With a high-end video card, you can up the resolution to the highest your monitor allows with almost no speed hit, and even maximum AA/AF levels will not affect frames much to the extent that you experience slowdowns because of a GPU bottleneck. Super 2xSAI is a software graphics filter that tries to smooth textures, and the other texture filter is a basic bilinear filter. You can either enable both, one or none depending on your preference. That's pretty much it for Jabo's plugin. Rice's Video allows the loading of external textures to replace existing textures in the game, and also has other texture filters to use.
PJ64 will mainly use your CPU to do most of the work emulating the N64's hardware, and the graphics card does little processing itself so has an easy time display the relatively simple graphics. Some budget graphics cards or certain types of onboard graphics can sometimes run into problems at certain quality settings, and below minimum spec cards will start to show graphical glitches. High-end systems will not run into these types of problems.

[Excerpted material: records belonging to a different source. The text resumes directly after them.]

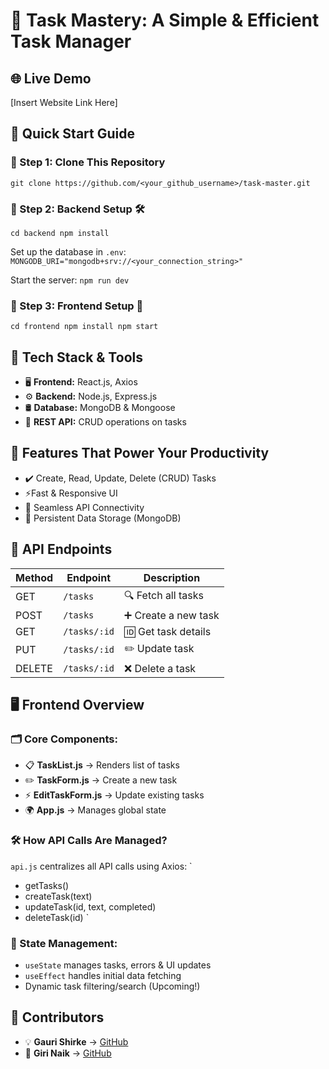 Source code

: # 🚀 Task Mastery: A Simple & Efficient Task Manager

## 🌐 Live Demo
[Insert Website Link Here]

## 📌 Quick Start Guide

### 🔹 Step 1: Clone This Repository
`
git clone https://github.com/<your_github_username>/task-master.git
`

### 🔹 Step 2: Backend Setup 🛠️
`
cd backend
npm install
`

Set up the database in `.env`:
`
MONGODB_URI="mongodb+srv://<your_connection_string>"
`

Start the server:
`
npm run dev
`

### 🔹 Step 3: Frontend Setup 🎨
`
cd frontend
npm install
npm start
`

## 🔧 Tech Stack & Tools

- 🖥 **Frontend:** React.js, Axios  
- ⚙️ **Backend:** Node.js, Express.js  
- 🛢 **Database:** MongoDB & Mongoose  
- 📡 **REST API:** CRUD operations on tasks
  

## 🚀 Features That Power Your Productivity

- ✔️ Create, Read, Update, Delete (CRUD) Tasks  
- ⚡Fast & Responsive UI  
- 🔗 Seamless API Connectivity  
- 💾 Persistent Data Storage (MongoDB)  



## 📡 API Endpoints

| Method  | Endpoint     | Description        |
|---------|------------|------------------|
| GET     | `/tasks`    | 🔍 Fetch all tasks |
| POST    | `/tasks`    | ➕ Create a new task |
| GET     | `/tasks/:id` | 🆔 Get task details |
| PUT     | `/tasks/:id` | ✏️ Update task |
| DELETE  | `/tasks/:id` | ❌ Delete a task |



## 🖥 Frontend Overview

### 🗂 Core Components:

- 📋 **TaskList.js** → Renders list of tasks  
- ✏️ **TaskForm.js** → Create a new task  
- ⚡ **EditTaskForm.js** → Update existing tasks  
- 🌍 **App.js** → Manages global state
  

### 🛠 How API Calls Are Managed?

`api.js` centralizes all API calls using Axios:
`
- getTasks()
- createTask(text)
- updateTask(id, text, completed)
- deleteTask(id)
`

### 📌 State Management:

- `useState` manages tasks, errors & UI updates  
- `useEffect` handles initial data fetching  
- Dynamic task filtering/search (Upcoming!)  


## 👥 Contributors

- 💡 **Gauri Shirke** → [GitHub](https://github.com/GauriShirke12)  
- 🎯 **Giri Naik** → [GitHub](https://github.com/Mudavath-Giri-Naik)  
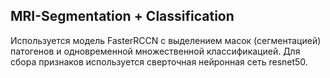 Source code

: ## MRI-Segmentation + Classification

Используется модель FasterRCCN с выделением масок (сегментацией) патогенов и одновременной множественной классификацией. Для сбора признаков используется сверточная нейронная сеть resnet50. 
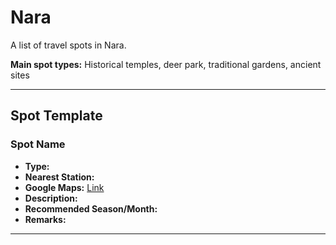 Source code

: # Nara

A list of travel spots in Nara.

**Main spot types:** Historical temples, deer park, traditional gardens, ancient sites

---

## Spot Template

### Spot Name

- **Type:** 
- **Nearest Station:** 
- **Google Maps:** [Link]()
- **Description:** 
- **Recommended Season/Month:** 
- **Remarks:** 

---

<!-- Copy and use the above template for each spot entry --> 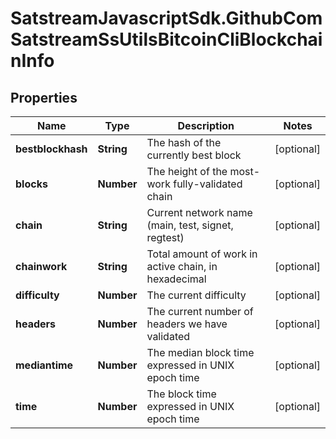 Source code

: # SatstreamJavascriptSdk.GithubComSatstreamSsUtilsBitcoinCliBlockchainInfo

## Properties
Name | Type | Description | Notes
------------ | ------------- | ------------- | -------------
**bestblockhash** | **String** | The hash of the currently best block | [optional] 
**blocks** | **Number** | The height of the most-work fully-validated chain | [optional] 
**chain** | **String** | Current network name (main, test, signet, regtest) | [optional] 
**chainwork** | **String** | Total amount of work in active chain, in hexadecimal | [optional] 
**difficulty** | **Number** | The current difficulty | [optional] 
**headers** | **Number** | The current number of headers we have validated | [optional] 
**mediantime** | **Number** | The median block time expressed in UNIX epoch time | [optional] 
**time** | **Number** | The block time expressed in UNIX epoch time | [optional]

Most N64 games won't slow a high-end PC except some framebuffer effects, slowdowns that occurred on the real system, or some core/gfx problem with PJ64 that causes a certain game to be unavoidably slow on any system (as seen with Mystical Ninja and all plugins bar Rice's Video). Most of these problems are unavoidable. Copy framebuffer to RDRAM is pretty much the only configurable setting that can hurt performance on even a high-end machine in some games.